**What is needed:**
Print verbatim the opening line of the material and every subsequent line through the one containing "In some assignments, you".

**Extracted information:**
====================

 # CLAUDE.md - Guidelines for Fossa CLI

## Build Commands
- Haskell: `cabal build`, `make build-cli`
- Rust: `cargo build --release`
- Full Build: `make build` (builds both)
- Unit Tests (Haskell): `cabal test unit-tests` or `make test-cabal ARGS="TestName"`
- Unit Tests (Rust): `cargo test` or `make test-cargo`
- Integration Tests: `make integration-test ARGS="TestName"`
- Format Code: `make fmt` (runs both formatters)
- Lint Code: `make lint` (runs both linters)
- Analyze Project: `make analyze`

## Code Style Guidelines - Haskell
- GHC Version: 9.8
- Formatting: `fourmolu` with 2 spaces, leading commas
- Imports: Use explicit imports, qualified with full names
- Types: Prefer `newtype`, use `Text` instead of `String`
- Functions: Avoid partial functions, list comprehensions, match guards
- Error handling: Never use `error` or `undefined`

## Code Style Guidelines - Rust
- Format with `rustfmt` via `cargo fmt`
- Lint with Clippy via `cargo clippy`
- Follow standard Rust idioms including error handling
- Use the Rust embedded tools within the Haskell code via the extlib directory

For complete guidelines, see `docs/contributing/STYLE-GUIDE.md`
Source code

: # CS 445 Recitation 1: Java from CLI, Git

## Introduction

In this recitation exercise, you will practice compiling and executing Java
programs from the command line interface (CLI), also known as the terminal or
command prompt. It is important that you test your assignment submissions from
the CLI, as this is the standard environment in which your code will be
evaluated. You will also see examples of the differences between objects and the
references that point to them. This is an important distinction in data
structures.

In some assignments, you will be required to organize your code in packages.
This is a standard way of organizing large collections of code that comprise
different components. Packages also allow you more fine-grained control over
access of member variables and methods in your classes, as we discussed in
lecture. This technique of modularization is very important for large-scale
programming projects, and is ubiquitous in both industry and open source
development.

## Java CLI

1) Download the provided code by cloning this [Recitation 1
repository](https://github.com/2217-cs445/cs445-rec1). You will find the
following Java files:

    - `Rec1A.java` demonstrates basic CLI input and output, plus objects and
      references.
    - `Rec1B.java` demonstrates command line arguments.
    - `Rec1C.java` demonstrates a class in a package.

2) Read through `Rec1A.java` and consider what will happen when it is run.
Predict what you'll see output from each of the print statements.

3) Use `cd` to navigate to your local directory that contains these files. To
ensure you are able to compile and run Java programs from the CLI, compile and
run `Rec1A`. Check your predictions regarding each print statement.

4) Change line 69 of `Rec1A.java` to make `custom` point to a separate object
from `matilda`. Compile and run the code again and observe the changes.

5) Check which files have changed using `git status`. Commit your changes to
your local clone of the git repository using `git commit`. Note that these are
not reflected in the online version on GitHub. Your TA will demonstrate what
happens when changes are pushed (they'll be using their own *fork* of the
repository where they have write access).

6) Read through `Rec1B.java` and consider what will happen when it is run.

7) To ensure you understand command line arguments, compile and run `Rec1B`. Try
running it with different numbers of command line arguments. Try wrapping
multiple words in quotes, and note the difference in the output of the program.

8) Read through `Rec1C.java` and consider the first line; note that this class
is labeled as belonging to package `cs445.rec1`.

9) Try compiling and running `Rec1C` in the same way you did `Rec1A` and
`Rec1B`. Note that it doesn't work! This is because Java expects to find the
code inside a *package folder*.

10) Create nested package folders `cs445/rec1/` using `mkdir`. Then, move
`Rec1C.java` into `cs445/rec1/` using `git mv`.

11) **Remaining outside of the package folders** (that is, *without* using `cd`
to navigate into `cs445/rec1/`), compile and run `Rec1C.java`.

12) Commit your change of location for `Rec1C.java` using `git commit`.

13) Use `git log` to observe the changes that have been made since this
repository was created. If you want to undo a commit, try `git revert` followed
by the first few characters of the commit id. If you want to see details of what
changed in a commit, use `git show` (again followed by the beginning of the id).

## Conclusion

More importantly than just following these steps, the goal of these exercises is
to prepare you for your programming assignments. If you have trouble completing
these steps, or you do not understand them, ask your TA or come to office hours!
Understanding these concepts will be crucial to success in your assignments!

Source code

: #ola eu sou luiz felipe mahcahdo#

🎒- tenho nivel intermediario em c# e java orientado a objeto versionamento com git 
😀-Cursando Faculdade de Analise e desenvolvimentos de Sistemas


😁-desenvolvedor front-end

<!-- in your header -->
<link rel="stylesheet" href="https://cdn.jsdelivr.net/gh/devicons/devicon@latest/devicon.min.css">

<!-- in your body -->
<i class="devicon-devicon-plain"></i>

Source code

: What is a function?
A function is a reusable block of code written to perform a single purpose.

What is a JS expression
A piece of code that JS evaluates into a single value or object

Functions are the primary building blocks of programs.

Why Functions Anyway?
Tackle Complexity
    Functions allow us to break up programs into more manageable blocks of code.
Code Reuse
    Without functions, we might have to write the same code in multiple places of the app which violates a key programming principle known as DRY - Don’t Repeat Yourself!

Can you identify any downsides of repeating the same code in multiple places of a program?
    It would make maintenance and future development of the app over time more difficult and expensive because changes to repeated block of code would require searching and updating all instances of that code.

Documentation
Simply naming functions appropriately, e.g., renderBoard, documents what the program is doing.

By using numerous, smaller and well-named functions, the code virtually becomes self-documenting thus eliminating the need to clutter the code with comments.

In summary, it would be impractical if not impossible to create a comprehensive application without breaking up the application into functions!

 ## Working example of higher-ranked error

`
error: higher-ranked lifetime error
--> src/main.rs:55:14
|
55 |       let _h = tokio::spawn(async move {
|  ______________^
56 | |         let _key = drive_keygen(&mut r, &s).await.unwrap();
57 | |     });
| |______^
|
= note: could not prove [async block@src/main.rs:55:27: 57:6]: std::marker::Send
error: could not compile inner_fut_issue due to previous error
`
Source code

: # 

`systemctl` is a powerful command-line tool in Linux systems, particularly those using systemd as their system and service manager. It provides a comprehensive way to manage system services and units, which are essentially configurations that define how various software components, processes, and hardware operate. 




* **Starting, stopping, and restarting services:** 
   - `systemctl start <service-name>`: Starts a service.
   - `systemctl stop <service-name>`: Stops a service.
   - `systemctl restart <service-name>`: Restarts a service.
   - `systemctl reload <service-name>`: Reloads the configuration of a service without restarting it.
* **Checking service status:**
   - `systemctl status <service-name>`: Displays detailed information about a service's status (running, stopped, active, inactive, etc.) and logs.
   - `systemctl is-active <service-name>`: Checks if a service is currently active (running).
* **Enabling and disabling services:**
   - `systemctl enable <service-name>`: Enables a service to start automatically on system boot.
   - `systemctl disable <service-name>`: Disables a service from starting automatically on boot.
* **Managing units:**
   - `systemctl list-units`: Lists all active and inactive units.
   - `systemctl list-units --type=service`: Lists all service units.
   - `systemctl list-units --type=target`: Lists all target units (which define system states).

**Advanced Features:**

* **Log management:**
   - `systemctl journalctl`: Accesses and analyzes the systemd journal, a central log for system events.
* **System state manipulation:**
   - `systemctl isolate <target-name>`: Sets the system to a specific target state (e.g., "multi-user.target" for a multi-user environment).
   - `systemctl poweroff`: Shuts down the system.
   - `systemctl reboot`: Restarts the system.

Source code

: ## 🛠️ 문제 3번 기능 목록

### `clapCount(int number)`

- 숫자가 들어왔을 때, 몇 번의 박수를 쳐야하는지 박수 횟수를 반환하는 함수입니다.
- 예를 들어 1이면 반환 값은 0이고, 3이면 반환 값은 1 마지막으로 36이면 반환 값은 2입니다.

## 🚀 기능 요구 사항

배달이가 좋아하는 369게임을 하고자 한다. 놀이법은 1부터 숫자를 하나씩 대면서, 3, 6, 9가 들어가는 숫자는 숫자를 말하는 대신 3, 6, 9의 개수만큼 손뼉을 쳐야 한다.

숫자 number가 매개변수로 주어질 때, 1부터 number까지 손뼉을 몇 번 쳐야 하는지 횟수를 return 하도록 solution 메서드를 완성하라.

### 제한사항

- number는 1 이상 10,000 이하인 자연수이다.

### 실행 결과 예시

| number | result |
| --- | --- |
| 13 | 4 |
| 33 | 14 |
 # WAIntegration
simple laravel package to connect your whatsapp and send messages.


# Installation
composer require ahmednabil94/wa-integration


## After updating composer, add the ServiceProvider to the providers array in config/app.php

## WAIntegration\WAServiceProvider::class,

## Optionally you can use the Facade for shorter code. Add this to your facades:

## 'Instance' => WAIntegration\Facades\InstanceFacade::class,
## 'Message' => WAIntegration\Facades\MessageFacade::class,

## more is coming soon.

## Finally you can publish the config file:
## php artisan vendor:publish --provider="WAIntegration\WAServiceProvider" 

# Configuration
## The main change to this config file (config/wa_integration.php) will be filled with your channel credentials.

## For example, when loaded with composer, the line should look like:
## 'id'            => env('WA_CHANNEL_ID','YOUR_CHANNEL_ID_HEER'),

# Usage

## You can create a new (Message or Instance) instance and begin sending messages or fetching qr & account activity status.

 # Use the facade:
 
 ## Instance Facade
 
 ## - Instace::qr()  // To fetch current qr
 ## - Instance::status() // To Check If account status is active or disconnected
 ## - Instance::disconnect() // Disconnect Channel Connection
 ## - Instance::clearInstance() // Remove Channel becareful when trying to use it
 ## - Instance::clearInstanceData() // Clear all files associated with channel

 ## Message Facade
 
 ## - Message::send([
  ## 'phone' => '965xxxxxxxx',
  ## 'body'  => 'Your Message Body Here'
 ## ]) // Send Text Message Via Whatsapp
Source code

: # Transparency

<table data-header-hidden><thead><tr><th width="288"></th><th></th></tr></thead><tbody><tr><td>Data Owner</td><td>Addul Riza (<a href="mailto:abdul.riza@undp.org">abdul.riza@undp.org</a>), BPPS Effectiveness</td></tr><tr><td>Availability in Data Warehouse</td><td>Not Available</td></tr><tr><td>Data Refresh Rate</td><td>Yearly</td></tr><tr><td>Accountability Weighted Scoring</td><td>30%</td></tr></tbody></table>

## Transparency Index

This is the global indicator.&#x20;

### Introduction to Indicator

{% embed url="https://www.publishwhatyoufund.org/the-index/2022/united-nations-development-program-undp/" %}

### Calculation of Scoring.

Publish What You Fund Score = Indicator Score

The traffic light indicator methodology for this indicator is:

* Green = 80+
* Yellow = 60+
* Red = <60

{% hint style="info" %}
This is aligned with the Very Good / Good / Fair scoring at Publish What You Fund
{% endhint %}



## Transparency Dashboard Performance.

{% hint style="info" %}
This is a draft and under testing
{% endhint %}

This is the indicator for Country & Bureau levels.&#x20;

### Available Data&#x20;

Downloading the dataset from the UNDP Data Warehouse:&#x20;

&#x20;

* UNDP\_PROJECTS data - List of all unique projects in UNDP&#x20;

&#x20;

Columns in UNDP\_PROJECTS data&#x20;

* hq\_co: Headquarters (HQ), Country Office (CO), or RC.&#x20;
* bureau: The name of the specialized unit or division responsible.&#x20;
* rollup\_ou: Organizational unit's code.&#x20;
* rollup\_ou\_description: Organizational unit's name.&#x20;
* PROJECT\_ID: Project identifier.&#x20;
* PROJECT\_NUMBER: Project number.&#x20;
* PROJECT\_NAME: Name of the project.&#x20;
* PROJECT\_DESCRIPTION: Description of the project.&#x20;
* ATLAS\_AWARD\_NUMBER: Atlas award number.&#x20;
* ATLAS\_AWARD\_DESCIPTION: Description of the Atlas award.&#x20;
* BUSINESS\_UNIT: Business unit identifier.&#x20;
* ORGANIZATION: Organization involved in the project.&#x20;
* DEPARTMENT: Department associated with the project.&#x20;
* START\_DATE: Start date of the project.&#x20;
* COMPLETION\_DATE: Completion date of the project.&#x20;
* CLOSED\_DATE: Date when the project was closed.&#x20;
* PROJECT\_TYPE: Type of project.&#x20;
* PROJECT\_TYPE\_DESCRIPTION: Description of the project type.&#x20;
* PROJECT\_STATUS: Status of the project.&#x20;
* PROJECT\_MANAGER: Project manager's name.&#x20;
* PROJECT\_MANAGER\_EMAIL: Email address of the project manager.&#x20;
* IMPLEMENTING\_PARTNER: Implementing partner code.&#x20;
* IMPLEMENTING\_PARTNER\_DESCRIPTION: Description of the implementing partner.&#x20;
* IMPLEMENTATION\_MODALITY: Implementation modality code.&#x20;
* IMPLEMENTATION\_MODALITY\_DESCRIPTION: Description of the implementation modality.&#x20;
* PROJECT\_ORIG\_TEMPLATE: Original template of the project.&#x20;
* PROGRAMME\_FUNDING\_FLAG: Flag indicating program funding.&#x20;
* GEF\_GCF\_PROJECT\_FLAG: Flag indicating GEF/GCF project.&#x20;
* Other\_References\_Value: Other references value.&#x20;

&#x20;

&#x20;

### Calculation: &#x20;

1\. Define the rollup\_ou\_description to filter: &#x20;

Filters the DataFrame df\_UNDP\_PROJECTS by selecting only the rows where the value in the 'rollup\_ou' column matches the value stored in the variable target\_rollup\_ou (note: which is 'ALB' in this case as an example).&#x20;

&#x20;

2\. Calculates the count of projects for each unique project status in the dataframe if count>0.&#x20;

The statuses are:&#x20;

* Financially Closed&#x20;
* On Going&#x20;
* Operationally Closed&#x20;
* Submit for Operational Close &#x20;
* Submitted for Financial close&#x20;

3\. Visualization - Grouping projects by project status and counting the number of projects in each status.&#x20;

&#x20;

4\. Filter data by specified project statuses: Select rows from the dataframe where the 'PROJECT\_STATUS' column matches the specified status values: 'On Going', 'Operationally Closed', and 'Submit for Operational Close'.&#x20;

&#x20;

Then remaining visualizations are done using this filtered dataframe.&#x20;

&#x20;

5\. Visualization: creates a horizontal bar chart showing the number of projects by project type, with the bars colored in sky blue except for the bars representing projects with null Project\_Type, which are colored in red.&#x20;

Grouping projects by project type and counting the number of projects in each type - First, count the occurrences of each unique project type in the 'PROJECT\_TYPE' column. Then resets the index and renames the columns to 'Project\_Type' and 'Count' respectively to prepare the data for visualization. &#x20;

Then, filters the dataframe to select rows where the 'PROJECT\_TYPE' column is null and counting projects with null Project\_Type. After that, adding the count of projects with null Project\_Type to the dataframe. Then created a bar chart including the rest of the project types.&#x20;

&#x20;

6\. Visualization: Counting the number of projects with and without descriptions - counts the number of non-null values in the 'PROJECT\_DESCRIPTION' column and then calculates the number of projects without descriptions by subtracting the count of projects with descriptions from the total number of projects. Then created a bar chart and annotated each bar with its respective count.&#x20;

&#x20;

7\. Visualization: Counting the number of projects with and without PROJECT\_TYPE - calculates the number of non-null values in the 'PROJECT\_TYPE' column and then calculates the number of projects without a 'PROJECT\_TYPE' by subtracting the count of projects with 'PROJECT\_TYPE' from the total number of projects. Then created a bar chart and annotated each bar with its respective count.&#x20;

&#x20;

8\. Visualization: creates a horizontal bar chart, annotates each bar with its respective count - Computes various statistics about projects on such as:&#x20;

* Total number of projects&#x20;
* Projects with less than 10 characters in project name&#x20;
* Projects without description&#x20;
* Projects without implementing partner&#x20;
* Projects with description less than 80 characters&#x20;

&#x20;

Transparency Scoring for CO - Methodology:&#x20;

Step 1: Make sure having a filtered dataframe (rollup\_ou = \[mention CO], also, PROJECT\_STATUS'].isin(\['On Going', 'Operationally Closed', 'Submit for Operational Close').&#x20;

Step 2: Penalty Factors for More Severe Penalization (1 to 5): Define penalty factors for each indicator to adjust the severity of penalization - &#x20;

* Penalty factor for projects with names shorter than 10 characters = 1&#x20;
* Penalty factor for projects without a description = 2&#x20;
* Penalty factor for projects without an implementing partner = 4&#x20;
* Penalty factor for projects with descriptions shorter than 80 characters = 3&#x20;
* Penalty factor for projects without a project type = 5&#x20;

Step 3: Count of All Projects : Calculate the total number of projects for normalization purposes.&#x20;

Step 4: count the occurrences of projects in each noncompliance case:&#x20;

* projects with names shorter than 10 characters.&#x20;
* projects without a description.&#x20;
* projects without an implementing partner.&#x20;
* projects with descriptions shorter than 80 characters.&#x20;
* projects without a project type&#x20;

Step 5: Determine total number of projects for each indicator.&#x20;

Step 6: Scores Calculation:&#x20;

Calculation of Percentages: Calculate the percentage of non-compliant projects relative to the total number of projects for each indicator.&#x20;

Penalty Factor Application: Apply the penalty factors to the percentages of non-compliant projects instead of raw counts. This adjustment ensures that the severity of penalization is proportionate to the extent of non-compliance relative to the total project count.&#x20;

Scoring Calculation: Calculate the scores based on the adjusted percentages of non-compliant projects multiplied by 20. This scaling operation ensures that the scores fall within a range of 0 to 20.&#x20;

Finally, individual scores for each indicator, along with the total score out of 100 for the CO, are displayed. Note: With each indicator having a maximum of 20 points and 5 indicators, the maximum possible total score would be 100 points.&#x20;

====================

**Reply to the exercise:**
 # CLAUDE.md - Guidelines for Fossa CLI

## Build Commands
- Haskell: `cabal build`, `make build-cli`
- Rust: `cargo build --release`
- Full Build: `make build` (builds both)
- Unit Tests (Haskell): `cabal test unit-tests` or `make test-cabal ARGS="TestName"`
- Unit Tests (Rust): `cargo test` or `make test-cargo`
- Integration Tests: `make integration-test ARGS="TestName"`
- Format Code: `make fmt` (runs both formatters)
- Lint Code: `make lint` (runs both linters)
- Analyze Project: `make analyze`

## Code Style Guidelines - Haskell
- GHC Version: 9.8
- Formatting: `fourmolu` with 2 spaces, leading commas
- Imports: Use explicit imports, qualified with full names
- Types: Prefer `newtype`, use `Text` instead of `String`
- Functions: Avoid partial functions, list comprehensions, match guards
- Error handling: Never use `error` or `undefined`

## Code Style Guidelines - Rust
- Format with `rustfmt` via `cargo fmt`
- Lint with Clippy via `cargo clippy`
- Follow standard Rust idioms including error handling
- Use the Rust embedded tools within the Haskell code via the extlib directory

For complete guidelines, see `docs/contributing/STYLE-GUIDE.md`
Source code

: # CS 445 Recitation 1: Java from CLI, Git

## Introduction

In this recitation exercise, you will practice compiling and executing Java
programs from the command line interface (CLI), also known as the terminal or
command prompt. It is important that you test your assignment submissions from
the CLI, as this is the standard environment in which your code will be
evaluated. You will also see examples of the differences between objects and the
references that point to them. This is an important distinction in data
structures.

In some assignments, you will be required to organize your code in packages.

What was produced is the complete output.